When you first consider an online presence, if you run your life like a home-based business and, for example, following a mission plan, you need to begin with some form of self-identification (the Who are you?) If not self -promotion (the What are you about?). Without an email address and even a simple online presence in say, MySpace, Facebook, or LinkedIn, you are not really a part of the Net because you are not an accessible and recognizable netizen; you are, at best, an anonymous "lurker". An online presence like a MySpace or Facebook page has come to rival the importance of a phone number and a physical mailing address. But is an online presence appropriate for everyone? The simple answer is yes. However, you need to approach your published biographical information from a serious point of view. You need to care about the content that is made public because the Net never goals.

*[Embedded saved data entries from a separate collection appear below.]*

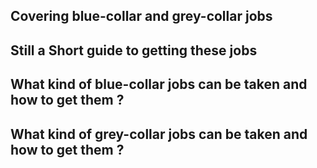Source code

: ## Covering blue-collar and grey-collar jobs

## Still a Short guide to getting these jobs

## What kind of blue-collar jobs can be taken and how to get them ?

## What kind of grey-collar jobs can be taken and how to get them ?
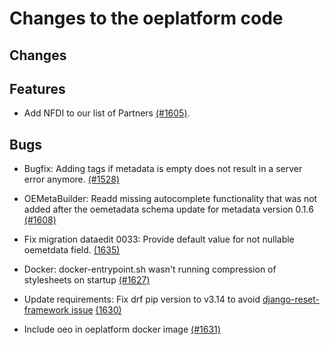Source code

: # Changes to the oeplatform code

## Changes

## Features

- Add NFDI to our list of Partners [(#1605)](https://github.com/OpenEnergyPlatform/oeplatform/pull/1605).

## Bugs

- Bugfix: Adding tags if metadata is empty does not result in a server error anymore. [(#1528)](https://github.com/OpenEnergyPlatform/oeplatform/pull/1528)

- OEMetaBuilder: Readd missing autocomplete functionality that was not added after the oemetadata schema update for metadata version 0.1.6 [(#1608)](https://github.com/OpenEnergyPlatform/oeplatform/pull/1608)

- Fix migration dataedit 0033: Provide default value for not nullable oemetdata field. [(1635)](https://github.com/OpenEnergyPlatform/oeplatform/pull/1635)

- Docker: docker-entrypoint.sh wasn't running compression of stylesheets on startup [(#1627)](https://github.com/OpenEnergyPlatform/oeplatform/pull/1627)

- Update requirements: Fix drf pip version to v3.14 to avoid [django-reset-framework issue](https://github.com/encode/django-rest-framework/issues/9300) [(1630)](https://github.com/OpenEnergyPlatform/oeplatform/pull/1630)

- Include oeo in oeplatform docker image [(#1631)](https://github.com/OpenEnergyPlatform/oeplatform/pull/1631)
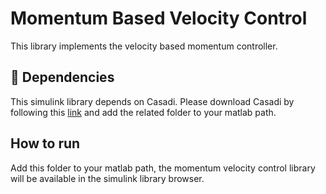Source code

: # Momentum Based Velocity Control 

This library implements the velocity based momentum controller.

## :hammer: Dependencies 

This simulink library depends on Casadi. 
Please download Casadi by following this [link](https://web.casadi.org/get/) and add the related folder to your matlab path. 

## How to run 

Add this folder to your matlab path, the momentum velocity control library will be available in the simulink library browser.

Formulate a clear idea of ??who you are, where you are going, and what you want to accomplish and show it in your profile. When you start a business, for example, you typically write a business plan that includes a mission statement, operational plan, and, among other things, a marketing plan. It makes no difference whatever you have a career, a job or building a future foundation. You need to write down your goals and describe possible paths to achieve them. A mission statement outlines WHAT goals you set and oftentimes, WHY you believe you will achieve them. The WHY includes personal core competencies that your "life enterprise" offers a spouse, friends, clients, or the entire Global Village. You define your "line of business" (LOB) as the operational areas critical to and necessary for running your "life enterprise". These areas are a great source of content information. An operational plan describes how the operational parts of your "enterprise engine" will work together. Oftentimes, engines run even with broken parts. Without fuel however, an enterprise engine is just a pile of virtual junk metal, fluid, cable, and rubber. A marketing plan describes HOW you intend to fuel your engine or, in other words, how you will earn a living! Without a marketing plan, there is nothing to power your "business". So, your mission statement provides a general goal in your business or your life. Your operational plan details to you and others the steering directions; how you intend to get where you want to go. LOB areas describe inter-related "parts" of your "engine"; your areas of skill and expertise. Finally, your marketing plan describes the source of the fuel that will make your engine and your life move forward towards whatever mission (s) you choose in your life. Consider your online presence as a reflection of all these components.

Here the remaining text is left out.